Tanha, prox., Alvações do Corgo. Santa Marta de Penaguião. 2019

 

segunda-feira, 7 de fevereiro de 2022

Navegação fluvial

[Douro-Côa 01] Em tempos recuados, na época pombalina, havia apenas caminhos de terra, alguns empedrados, e carroças a sulcar as margens do rio, entre vinhedos, nas labutas diárias relacionadas com a viticultura. O escoamento do vinho, para as caves de Vila Nova de Gaia, era feito pelo rio Douro e estava sujeito a condições climatéricas instáveis, que, por vezes, eram muito adversas. A navegação dos barcos rabelos, para montante, embora viessem com menos carga, era especialmente difícil e, muitas vezes, eram usados os trilhos da sirga, com as embarcações a serem içadas, rio acima, com a ajuda de animais, ou mesmo de pessoas.

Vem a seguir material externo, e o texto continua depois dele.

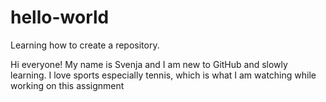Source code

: # hello-world
Learning how to create a repository.

Hi everyone!
My name is Svenja and I am new to GitHub and slowly learning.
I love sports especially tennis, which is what I am watching while working on this assignment
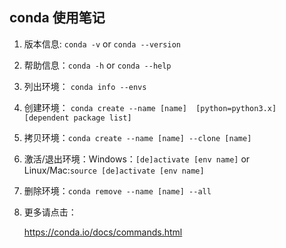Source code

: ## conda 使用笔记

1. 版本信息: `conda -v` or `conda --version`

2. 帮助信息：`conda -h` or `conda --help`

3. 列出环境： `conda info --envs`

4. 创建环境： `conda create --name [name]  [python=python3.x] [dependent package list]`

5. 拷贝环境：`conda create --name [name] --clone [name]`

6. 激活/退出环境：Windows：`[de]activate [env name]` or Linux/Mac:`source [de]activate [env name]`

7. 删除环境：`conda remove --name [name] --all`

8. 更多请点击：

   https://conda.io/docs/commands.html

   ​

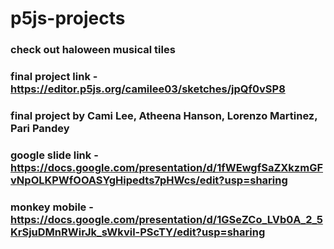 # p5js-projects
### check out haloween musical tiles
### final project link - https://editor.p5js.org/camilee03/sketches/jpQf0vSP8
### final project by Cami Lee, Atheena Hanson, Lorenzo Martinez, Pari Pandey
### google slide link - https://docs.google.com/presentation/d/1fWEwgfSaZXkzmGFvNpOLKPWfOOASYgHipedts7pHWcs/edit?usp=sharing
### monkey mobile - https://docs.google.com/presentation/d/1GSeZCo_LVb0A_2_5KrSjuDMnRWirJk_sWkvil-PScTY/edit?usp=sharing
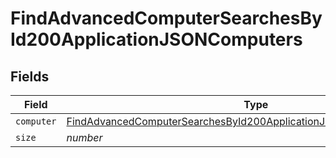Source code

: # FindAdvancedComputerSearchesById200ApplicationJSONComputers


## Fields

| Field                                                                                                                                                                 | Type                                                                                                                                                                  | Required                                                                                                                                                              | Description                                                                                                                                                           | Example                                                                                                                                                               |
| --------------------------------------------------------------------------------------------------------------------------------------------------------------------- | --------------------------------------------------------------------------------------------------------------------------------------------------------------------- | --------------------------------------------------------------------------------------------------------------------------------------------------------------------- | --------------------------------------------------------------------------------------------------------------------------------------------------------------------- | --------------------------------------------------------------------------------------------------------------------------------------------------------------------- |
| `computer`                                                                                                                                                            | [FindAdvancedComputerSearchesById200ApplicationJSONComputersComputer](../../models/operations/findadvancedcomputersearchesbyid200applicationjsoncomputerscomputer.md) | :heavy_minus_sign:                                                                                                                                                    | N/A                                                                                                                                                                   |                                                                                                                                                                       |
| `size`                                                                                                                                                                | *number*                                                                                                                                                              | :heavy_minus_sign:                                                                                                                                                    | N/A                                                                                                                                                                   | 1                                                                                                                                                                     |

Ponte Velha, prox., Murça. 2019



 

quinta-feira, 3 de fevereiro de 2022

Ser aluno

[Botelho 04] Estas palavras e estas fotografias não podem deixar de ser uma interpretação pessoal e a manifestação de perplexidade perante um reencontro inusitado. Conheci Manuel Botelho há 35 anos. Fui seu aluno no meu primeiro ano do curso de arquitetura na Universidade do Porto, no ano letivo de 1986-1987. Era professor de Projeto, a mais importante cadeira do curso. Com Manuel Botelho éramos, seus alunos, conduzidos pela descoberta do desenho, pelas possibilidades quase ilimitadas da forma arquitetónica, do jogo de volumetrias, pelas complexas relações espaciais com que temos que lidar. A maior parte de nós entrava ali num mundo desconhecido, belo, difícil e apelativo. Éramos levados pela incessante procura de uma ideia de clareza, de ausência de ruído, da imensa nobreza, solenidade mesmo, da obra arquitetónica, onde não faltava a interrogação, elementos de descontinuidade, a perturbação intencional da ordem óbvia. 

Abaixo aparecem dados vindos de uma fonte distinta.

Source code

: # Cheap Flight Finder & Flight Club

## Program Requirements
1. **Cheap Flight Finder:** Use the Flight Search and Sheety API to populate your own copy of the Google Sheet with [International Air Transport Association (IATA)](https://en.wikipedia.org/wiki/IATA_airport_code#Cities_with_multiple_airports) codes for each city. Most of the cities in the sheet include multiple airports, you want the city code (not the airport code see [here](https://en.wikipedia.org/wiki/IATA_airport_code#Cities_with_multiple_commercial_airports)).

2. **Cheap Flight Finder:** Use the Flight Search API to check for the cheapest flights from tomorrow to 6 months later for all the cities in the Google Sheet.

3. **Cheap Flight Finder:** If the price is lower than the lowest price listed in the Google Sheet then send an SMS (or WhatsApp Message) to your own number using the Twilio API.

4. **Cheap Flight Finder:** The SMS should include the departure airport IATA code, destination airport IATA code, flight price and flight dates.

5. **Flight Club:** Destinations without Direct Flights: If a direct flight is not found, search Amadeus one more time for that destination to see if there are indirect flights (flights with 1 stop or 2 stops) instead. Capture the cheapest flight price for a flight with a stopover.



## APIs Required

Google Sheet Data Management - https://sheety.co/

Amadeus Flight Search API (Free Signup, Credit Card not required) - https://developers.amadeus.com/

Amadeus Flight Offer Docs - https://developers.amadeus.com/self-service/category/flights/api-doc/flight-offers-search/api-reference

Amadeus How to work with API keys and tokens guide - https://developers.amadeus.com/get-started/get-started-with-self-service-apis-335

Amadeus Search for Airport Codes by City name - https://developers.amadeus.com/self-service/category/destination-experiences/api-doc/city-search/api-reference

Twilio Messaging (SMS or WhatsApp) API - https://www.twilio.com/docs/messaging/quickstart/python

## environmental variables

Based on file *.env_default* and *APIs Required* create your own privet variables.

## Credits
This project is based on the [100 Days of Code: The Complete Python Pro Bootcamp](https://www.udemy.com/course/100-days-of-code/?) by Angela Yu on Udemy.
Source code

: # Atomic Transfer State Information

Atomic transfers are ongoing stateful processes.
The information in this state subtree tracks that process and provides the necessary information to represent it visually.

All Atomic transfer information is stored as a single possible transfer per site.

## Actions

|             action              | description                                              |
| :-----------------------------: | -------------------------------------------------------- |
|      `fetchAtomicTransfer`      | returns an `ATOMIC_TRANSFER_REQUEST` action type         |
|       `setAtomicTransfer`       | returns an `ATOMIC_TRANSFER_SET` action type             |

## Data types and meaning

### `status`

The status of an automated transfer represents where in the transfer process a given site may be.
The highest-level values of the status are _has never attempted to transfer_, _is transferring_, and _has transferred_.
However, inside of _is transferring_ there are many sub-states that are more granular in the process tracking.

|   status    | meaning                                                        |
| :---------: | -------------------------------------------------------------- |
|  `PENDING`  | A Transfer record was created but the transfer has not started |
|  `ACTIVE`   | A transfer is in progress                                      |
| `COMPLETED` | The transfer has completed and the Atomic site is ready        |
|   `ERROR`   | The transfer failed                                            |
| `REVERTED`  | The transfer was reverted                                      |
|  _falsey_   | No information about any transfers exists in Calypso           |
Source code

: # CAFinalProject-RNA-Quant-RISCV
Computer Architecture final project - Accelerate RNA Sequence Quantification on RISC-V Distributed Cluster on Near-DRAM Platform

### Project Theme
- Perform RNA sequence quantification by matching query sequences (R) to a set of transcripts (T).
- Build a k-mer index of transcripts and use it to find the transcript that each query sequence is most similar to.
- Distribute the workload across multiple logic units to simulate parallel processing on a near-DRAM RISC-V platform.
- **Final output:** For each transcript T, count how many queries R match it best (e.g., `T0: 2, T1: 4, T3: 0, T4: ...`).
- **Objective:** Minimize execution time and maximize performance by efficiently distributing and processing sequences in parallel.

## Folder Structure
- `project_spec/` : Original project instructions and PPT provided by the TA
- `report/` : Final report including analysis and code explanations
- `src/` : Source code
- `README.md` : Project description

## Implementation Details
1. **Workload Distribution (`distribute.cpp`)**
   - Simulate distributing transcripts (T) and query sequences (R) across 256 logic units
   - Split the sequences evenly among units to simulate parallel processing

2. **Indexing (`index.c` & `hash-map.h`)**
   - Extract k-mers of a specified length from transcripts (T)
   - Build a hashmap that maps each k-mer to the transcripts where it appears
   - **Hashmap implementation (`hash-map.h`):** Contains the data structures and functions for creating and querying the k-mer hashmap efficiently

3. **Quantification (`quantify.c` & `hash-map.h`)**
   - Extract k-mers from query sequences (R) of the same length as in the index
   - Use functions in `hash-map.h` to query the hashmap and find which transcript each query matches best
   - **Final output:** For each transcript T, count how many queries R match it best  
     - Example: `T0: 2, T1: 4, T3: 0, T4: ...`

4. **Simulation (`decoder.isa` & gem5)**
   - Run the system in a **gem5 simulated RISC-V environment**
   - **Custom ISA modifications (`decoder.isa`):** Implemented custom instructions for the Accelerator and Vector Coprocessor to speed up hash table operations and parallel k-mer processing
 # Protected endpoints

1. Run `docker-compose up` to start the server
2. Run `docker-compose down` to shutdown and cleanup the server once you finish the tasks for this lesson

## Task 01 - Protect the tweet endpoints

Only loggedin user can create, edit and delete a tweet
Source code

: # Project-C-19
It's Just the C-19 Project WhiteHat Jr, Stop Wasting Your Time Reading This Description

Manuel Botelho em Pavia, Mora. 1987

 

quarta-feira, 2 de fevereiro de 2022

Báculos

[Botelho 03] Os báculos são elementos-síntese da obra de Manuel Botelho. São a sublimação do desenho em peças que têm um carácter de fina simbologia no contexto do cristianismo. É do cajado de que se serve para conduzir o rebanho, o báculo é o elemento identificador do pastor. Em campo aberto, pode ser também uma arma de defesa contra os lobos ou outras feras que aportem perigo. É uma peça luminosa que faz a assunção da diferença do seu portador perante a comunidade. É um símbolo primordial de humanidade. O extremo cuidado que Manuel Botelho coloca no desenho dos báculos é a sublimação da sua arquitetura, de um desenho que se desprende de uma funcionalidade imediata e se transforma em linguagem de singularidade.

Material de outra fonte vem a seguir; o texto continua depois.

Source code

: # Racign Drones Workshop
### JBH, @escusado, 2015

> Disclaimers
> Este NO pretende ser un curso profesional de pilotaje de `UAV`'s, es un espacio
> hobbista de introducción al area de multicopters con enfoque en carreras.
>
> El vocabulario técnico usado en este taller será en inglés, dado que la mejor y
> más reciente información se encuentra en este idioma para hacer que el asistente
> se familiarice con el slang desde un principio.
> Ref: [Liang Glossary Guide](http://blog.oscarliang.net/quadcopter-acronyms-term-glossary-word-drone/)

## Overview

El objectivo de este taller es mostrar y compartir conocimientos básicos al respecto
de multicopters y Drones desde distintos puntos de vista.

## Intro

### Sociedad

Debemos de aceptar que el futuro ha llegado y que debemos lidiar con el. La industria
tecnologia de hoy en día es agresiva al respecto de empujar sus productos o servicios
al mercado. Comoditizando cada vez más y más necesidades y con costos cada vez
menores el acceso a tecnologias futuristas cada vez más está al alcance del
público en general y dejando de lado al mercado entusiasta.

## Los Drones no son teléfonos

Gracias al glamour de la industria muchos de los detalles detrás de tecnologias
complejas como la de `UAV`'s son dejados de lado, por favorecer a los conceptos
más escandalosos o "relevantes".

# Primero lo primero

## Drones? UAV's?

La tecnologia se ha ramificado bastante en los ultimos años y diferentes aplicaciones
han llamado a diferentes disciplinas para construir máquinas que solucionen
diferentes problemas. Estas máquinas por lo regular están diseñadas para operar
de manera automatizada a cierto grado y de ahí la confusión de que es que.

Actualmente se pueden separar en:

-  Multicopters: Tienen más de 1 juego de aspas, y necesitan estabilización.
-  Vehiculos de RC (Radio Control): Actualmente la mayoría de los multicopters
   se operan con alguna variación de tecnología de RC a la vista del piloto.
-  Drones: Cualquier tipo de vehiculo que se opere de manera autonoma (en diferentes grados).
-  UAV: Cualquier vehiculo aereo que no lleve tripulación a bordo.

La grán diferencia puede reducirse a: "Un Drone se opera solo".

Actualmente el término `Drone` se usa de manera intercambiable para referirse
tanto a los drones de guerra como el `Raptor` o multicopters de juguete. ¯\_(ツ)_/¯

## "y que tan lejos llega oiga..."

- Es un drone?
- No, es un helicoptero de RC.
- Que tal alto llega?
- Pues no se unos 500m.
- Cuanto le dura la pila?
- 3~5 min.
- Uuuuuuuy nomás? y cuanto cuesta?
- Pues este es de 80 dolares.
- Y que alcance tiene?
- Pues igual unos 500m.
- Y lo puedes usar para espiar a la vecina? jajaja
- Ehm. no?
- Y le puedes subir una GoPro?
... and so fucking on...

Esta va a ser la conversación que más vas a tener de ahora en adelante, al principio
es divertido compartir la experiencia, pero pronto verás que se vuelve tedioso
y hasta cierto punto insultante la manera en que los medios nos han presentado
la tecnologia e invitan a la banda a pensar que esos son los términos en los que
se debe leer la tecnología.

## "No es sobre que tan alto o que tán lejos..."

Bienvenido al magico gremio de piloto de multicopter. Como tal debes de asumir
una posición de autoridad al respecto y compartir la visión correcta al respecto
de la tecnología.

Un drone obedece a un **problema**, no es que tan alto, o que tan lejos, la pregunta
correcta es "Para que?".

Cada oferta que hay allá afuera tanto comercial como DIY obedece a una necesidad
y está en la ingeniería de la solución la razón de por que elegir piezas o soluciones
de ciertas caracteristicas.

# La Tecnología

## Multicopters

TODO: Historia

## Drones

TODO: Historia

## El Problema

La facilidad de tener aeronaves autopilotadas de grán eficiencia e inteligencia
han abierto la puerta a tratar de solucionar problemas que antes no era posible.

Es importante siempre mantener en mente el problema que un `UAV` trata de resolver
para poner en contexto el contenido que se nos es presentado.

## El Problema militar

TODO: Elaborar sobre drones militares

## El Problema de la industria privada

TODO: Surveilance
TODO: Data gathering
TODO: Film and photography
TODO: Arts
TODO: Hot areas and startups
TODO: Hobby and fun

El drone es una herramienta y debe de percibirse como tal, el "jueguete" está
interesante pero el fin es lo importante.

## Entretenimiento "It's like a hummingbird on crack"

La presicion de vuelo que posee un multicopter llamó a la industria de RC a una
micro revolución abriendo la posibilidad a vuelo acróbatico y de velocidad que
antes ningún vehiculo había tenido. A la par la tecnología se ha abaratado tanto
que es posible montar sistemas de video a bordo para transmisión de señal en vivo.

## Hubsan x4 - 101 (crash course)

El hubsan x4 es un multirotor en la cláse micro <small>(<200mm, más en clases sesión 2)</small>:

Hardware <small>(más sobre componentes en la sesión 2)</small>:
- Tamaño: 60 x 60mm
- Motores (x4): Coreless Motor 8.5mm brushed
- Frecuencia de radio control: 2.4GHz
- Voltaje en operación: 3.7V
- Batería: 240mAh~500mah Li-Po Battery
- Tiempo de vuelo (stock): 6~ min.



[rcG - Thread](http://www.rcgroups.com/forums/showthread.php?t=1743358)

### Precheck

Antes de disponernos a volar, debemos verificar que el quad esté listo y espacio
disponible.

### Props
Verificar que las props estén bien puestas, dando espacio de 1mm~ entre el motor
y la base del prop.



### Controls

Báculo de Dom Jacinto Botelho. dg1077486. 2021

Báculo de Dom António Couto. dg1077598. 2021

Báculo de Dom António Francisco dos Santos. dg1079088. 2021

 

terça-feira, 1 de fevereiro de 2022

Entre a matéria e o pensamento

[Botelho 02] Há, na obra de Manuel Botelho, um movimento subtil. Há um transporte para fora da arquitetura, ou, para uma descentralização desse conceito disciplinar. Uma reflexão filosófica, de extrema liberdade, sobre a linha difusa, ténue, que separa matéria e pensamento. Interrogação sobre o espaço e o tempo do habitar humano, sobre uma condição de ser e de estar. Há, nesta arquitetura, uma ideia de jogo materializado no requinte do desenho, na subtileza estranha de um gesto inusitado que percorre todas as escalas. Esse jogo é o caminho da procura infinita, ou apenas detida pela necessidade de impor limites, que são as peças finais do projeto de execução. É um jogo sem regras, aparentemente estranho, individual. O tabuleiro é o território. Ou uma cidade que não é apenas feita de edifícios, ruas, jardins, que está para além das formas, da matéria, que é o desenho do futuro, sempre aberto e imprevisível, elaborado com a inquietante obsessão da materialização do indizível.